Exercise description
Every record needs to be repeated exactly; its pictures do not.

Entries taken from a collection
#####
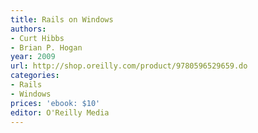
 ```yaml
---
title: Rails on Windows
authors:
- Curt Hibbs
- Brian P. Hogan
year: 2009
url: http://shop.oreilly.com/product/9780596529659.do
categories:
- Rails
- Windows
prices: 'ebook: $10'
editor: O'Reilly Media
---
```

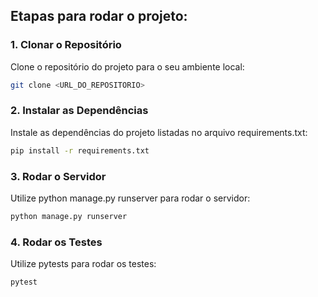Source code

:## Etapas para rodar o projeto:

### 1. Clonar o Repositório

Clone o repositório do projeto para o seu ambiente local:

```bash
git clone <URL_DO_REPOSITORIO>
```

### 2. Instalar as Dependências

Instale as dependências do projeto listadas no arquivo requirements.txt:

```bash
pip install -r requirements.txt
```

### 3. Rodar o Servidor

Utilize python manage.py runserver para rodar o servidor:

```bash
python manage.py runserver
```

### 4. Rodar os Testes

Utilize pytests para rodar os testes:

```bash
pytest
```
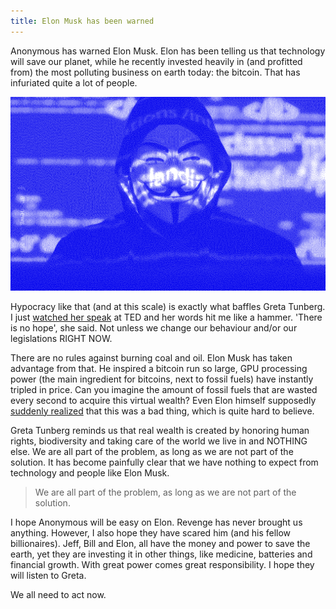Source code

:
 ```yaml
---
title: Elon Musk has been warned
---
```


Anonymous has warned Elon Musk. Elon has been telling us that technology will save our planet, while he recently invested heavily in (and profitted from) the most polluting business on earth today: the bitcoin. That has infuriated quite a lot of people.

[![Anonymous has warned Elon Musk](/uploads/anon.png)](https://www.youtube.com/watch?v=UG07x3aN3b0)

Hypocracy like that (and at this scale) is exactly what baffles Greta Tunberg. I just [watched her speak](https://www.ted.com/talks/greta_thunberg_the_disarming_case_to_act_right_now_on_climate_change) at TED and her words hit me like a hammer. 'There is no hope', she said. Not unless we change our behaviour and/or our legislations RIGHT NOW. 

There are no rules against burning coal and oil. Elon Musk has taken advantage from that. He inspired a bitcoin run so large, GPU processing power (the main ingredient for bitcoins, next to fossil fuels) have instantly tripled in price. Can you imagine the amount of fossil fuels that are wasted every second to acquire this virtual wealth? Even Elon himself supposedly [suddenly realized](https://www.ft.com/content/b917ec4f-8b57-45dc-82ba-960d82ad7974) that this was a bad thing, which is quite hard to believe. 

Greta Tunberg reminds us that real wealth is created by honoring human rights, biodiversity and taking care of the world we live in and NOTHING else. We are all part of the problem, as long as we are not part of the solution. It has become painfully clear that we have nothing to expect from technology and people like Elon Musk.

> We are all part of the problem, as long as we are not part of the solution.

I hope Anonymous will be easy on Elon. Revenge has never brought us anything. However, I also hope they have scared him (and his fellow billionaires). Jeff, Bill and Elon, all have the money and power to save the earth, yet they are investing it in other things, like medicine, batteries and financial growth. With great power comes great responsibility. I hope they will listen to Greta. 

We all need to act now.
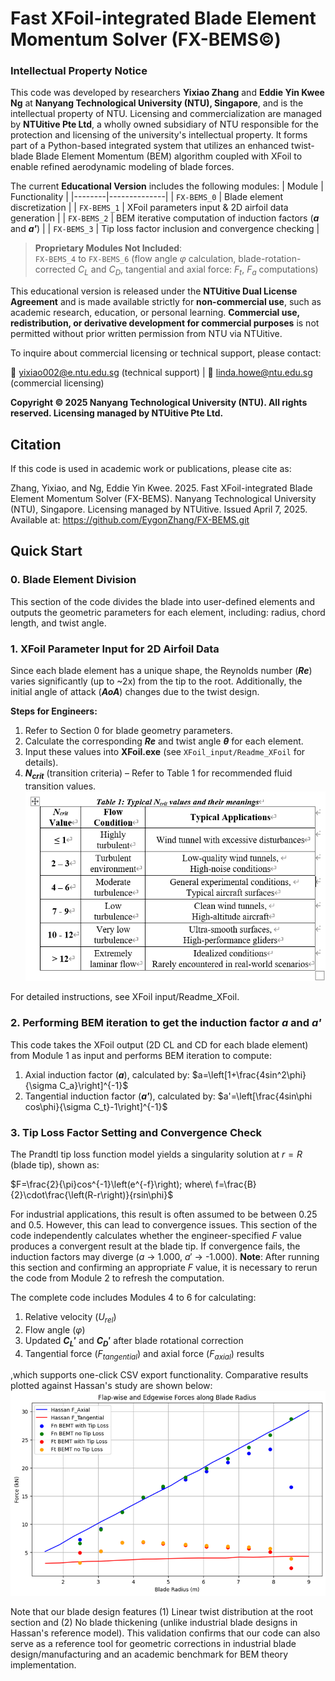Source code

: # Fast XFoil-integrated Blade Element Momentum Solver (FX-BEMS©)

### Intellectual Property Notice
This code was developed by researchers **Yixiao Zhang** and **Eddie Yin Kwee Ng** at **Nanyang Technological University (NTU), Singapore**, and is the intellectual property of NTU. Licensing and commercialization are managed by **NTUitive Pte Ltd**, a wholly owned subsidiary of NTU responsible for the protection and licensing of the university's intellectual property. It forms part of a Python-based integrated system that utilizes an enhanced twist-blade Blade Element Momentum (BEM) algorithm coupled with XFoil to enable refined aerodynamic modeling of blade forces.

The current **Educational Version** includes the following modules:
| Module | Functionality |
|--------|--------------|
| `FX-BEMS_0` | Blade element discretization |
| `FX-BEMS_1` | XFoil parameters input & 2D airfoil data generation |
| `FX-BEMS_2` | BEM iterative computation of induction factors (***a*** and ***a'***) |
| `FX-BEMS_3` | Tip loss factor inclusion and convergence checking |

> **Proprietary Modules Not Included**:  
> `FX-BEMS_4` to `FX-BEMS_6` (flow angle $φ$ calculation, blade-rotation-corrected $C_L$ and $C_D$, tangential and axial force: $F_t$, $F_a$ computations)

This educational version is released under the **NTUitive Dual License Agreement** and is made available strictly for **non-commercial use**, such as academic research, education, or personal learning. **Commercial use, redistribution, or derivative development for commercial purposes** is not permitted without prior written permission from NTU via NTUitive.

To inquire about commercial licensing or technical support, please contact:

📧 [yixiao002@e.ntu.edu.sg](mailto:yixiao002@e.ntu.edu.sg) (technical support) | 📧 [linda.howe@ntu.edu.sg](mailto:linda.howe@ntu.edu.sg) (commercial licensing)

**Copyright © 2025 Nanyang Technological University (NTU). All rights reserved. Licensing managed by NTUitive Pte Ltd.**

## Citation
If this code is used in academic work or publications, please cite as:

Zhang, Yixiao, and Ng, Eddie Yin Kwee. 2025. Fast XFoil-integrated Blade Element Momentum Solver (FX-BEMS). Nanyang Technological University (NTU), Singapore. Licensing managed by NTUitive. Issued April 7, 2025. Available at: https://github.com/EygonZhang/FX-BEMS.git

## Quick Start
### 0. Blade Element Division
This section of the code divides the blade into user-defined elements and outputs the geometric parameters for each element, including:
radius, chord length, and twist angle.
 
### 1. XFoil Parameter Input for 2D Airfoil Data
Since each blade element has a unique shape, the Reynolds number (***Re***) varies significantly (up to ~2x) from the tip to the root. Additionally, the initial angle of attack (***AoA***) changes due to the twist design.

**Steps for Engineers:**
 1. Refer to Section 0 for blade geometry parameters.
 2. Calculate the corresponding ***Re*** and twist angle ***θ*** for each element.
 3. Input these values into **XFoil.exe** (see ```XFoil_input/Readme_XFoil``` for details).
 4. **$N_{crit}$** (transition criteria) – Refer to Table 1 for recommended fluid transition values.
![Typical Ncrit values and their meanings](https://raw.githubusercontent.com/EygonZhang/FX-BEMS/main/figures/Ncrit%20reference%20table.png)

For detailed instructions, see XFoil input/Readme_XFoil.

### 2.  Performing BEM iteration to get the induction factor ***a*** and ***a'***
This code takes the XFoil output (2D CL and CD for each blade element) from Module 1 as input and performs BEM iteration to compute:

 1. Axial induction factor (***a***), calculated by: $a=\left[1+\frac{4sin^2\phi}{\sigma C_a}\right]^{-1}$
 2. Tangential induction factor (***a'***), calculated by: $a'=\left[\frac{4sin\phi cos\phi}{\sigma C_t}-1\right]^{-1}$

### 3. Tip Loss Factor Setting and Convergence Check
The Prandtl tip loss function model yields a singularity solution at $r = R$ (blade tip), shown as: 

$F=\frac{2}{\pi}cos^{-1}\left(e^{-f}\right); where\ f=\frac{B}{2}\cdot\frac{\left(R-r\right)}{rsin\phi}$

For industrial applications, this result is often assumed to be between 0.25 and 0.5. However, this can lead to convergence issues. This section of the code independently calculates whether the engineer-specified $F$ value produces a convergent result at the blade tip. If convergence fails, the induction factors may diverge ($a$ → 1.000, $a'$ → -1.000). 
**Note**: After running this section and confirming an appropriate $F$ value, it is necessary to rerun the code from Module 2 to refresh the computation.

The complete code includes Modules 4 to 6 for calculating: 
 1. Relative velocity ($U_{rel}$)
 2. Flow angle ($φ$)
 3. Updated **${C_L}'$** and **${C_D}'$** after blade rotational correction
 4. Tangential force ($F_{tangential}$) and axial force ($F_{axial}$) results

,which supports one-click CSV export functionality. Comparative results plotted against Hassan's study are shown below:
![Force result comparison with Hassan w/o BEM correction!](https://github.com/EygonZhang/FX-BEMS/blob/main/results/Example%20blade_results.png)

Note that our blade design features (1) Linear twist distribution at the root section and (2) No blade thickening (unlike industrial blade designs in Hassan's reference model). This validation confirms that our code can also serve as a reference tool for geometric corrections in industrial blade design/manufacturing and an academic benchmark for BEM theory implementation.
#####
Task answer
 ```yaml
---
title: Rails on Windows
authors:
- Curt Hibbs
- Brian P. Hogan
year: 2009
url: http://shop.oreilly.com/product/9780596529659.do
categories:
- Rails
- Windows
prices: 'ebook: $10'
editor: O'Reilly Media
---
```

Source code

:## Etapas para rodar o projeto:

### 1. Clonar o Repositório

Clone o repositório do projeto para o seu ambiente local:

```bash
git clone <URL_DO_REPOSITORIO>
```

### 2. Instalar as Dependências

Instale as dependências do projeto listadas no arquivo requirements.txt:

```bash
pip install -r requirements.txt
```

### 3. Rodar o Servidor

Utilize python manage.py runserver para rodar o servidor:

```bash
python manage.py runserver
```

### 4. Rodar os Testes

Utilize pytests para rodar os testes:

```bash
pytest
```
Source code

:
 ```yaml
---
title: Elon Musk has been warned
---
```


Anonymous has warned Elon Musk. Elon has been telling us that technology will save our planet, while he recently invested heavily in (and profitted from) the most polluting business on earth today: the bitcoin. That has infuriated quite a lot of people.

[![Anonymous has warned Elon Musk](/uploads/anon.png)](https://www.youtube.com/watch?v=UG07x3aN3b0)

Hypocracy like that (and at this scale) is exactly what baffles Greta Tunberg. I just [watched her speak](https://www.ted.com/talks/greta_thunberg_the_disarming_case_to_act_right_now_on_climate_change) at TED and her words hit me like a hammer. 'There is no hope', she said. Not unless we change our behaviour and/or our legislations RIGHT NOW. 

There are no rules against burning coal and oil. Elon Musk has taken advantage from that. He inspired a bitcoin run so large, GPU processing power (the main ingredient for bitcoins, next to fossil fuels) have instantly tripled in price. Can you imagine the amount of fossil fuels that are wasted every second to acquire this virtual wealth? Even Elon himself supposedly [suddenly realized](https://www.ft.com/content/b917ec4f-8b57-45dc-82ba-960d82ad7974) that this was a bad thing, which is quite hard to believe. 

Greta Tunberg reminds us that real wealth is created by honoring human rights, biodiversity and taking care of the world we live in and NOTHING else. We are all part of the problem, as long as we are not part of the solution. It has become painfully clear that we have nothing to expect from technology and people like Elon Musk.

> We are all part of the problem, as long as we are not part of the solution.

I hope Anonymous will be easy on Elon. Revenge has never brought us anything. However, I also hope they have scared him (and his fellow billionaires). Jeff, Bill and Elon, all have the money and power to save the earth, yet they are investing it in other things, like medicine, batteries and financial growth. With great power comes great responsibility. I hope they will listen to Greta. 

We all need to act now.
Source code

: # Fast XFoil-integrated Blade Element Momentum Solver (FX-BEMS©)

### Intellectual Property Notice
This code was developed by researchers **Yixiao Zhang** and **Eddie Yin Kwee Ng** at **Nanyang Technological University (NTU), Singapore**, and is the intellectual property of NTU. Licensing and commercialization are managed by **NTUitive Pte Ltd**, a wholly owned subsidiary of NTU responsible for the protection and licensing of the university's intellectual property. It forms part of a Python-based integrated system that utilizes an enhanced twist-blade Blade Element Momentum (BEM) algorithm coupled with XFoil to enable refined aerodynamic modeling of blade forces.

The current **Educational Version** includes the following modules:
| Module | Functionality |
|--------|--------------|
| `FX-BEMS_0` | Blade element discretization |
| `FX-BEMS_1` | XFoil parameters input & 2D airfoil data generation |
| `FX-BEMS_2` | BEM iterative computation of induction factors (***a*** and ***a'***) |
| `FX-BEMS_3` | Tip loss factor inclusion and convergence checking |

> **Proprietary Modules Not Included**:  
> `FX-BEMS_4` to `FX-BEMS_6` (flow angle $φ$ calculation, blade-rotation-corrected $C_L$ and $C_D$, tangential and axial force: $F_t$, $F_a$ computations)

This educational version is released under the **NTUitive Dual License Agreement** and is made available strictly for **non-commercial use**, such as academic research, education, or personal learning. **Commercial use, redistribution, or derivative development for commercial purposes** is not permitted without prior written permission from NTU via NTUitive.

To inquire about commercial licensing or technical support, please contact:

📧 [yixiao002@e.ntu.edu.sg](mailto:yixiao002@e.ntu.edu.sg) (technical support) | 📧 [linda.howe@ntu.edu.sg](mailto:linda.howe@ntu.edu.sg) (commercial licensing)

**Copyright © 2025 Nanyang Technological University (NTU). All rights reserved. Licensing managed by NTUitive Pte Ltd.**

## Citation
If this code is used in academic work or publications, please cite as:

Zhang, Yixiao, and Ng, Eddie Yin Kwee. 2025. Fast XFoil-integrated Blade Element Momentum Solver (FX-BEMS). Nanyang Technological University (NTU), Singapore. Licensing managed by NTUitive. Issued April 7, 2025. Available at: https://github.com/EygonZhang/FX-BEMS.git

## Quick Start
### 0. Blade Element Division
This section of the code divides the blade into user-defined elements and outputs the geometric parameters for each element, including:
radius, chord length, and twist angle.
 
### 1. XFoil Parameter Input for 2D Airfoil Data
Since each blade element has a unique shape, the Reynolds number (***Re***) varies significantly (up to ~2x) from the tip to the root. Additionally, the initial angle of attack (***AoA***) changes due to the twist design.

**Steps for Engineers:**
 1. Refer to Section 0 for blade geometry parameters.
 2. Calculate the corresponding ***Re*** and twist angle ***θ*** for each element.
 3. Input these values into **XFoil.exe** (see ```XFoil_input/Readme_XFoil``` for details).
 4. **$N_{crit}$** (transition criteria) – Refer to Table 1 for recommended fluid transition values.
![Typical Ncrit values and their meanings](https://raw.githubusercontent.com/EygonZhang/FX-BEMS/main/figures/Ncrit%20reference%20table.png)

For detailed instructions, see XFoil input/Readme_XFoil.

### 2.  Performing BEM iteration to get the induction factor ***a*** and ***a'***
This code takes the XFoil output (2D CL and CD for each blade element) from Module 1 as input and performs BEM iteration to compute:

 1. Axial induction factor (***a***), calculated by: $a=\left[1+\frac{4sin^2\phi}{\sigma C_a}\right]^{-1}$
 2. Tangential induction factor (***a'***), calculated by: $a'=\left[\frac{4sin\phi cos\phi}{\sigma C_t}-1\right]^{-1}$

### 3. Tip Loss Factor Setting and Convergence Check
The Prandtl tip loss function model yields a singularity solution at $r = R$ (blade tip), shown as: 

$F=\frac{2}{\pi}cos^{-1}\left(e^{-f}\right); where\ f=\frac{B}{2}\cdot\frac{\left(R-r\right)}{rsin\phi}$

For industrial applications, this result is often assumed to be between 0.25 and 0.5. However, this can lead to convergence issues. This section of the code independently calculates whether the engineer-specified $F$ value produces a convergent result at the blade tip. If convergence fails, the induction factors may diverge ($a$ → 1.000, $a'$ → -1.000). 
**Note**: After running this section and confirming an appropriate $F$ value, it is necessary to rerun the code from Module 2 to refresh the computation.

The complete code includes Modules 4 to 6 for calculating: 
 1. Relative velocity ($U_{rel}$)
 2. Flow angle ($φ$)
 3. Updated **${C_L}'$** and **${C_D}'$** after blade rotational correction
 4. Tangential force ($F_{tangential}$) and axial force ($F_{axial}$) results

,which supports one-click CSV export functionality. Comparative results plotted against Hassan's study are shown below:
![Force result comparison with Hassan w/o BEM correction!](https://github.com/EygonZhang/FX-BEMS/blob/main/results/Example%20blade_results.png)

Note that our blade design features (1) Linear twist distribution at the root section and (2) No blade thickening (unlike industrial blade designs in Hassan's reference model). This validation confirms that our code can also serve as a reference tool for geometric corrections in industrial blade design/manufacturing and an academic benchmark for BEM theory implementation.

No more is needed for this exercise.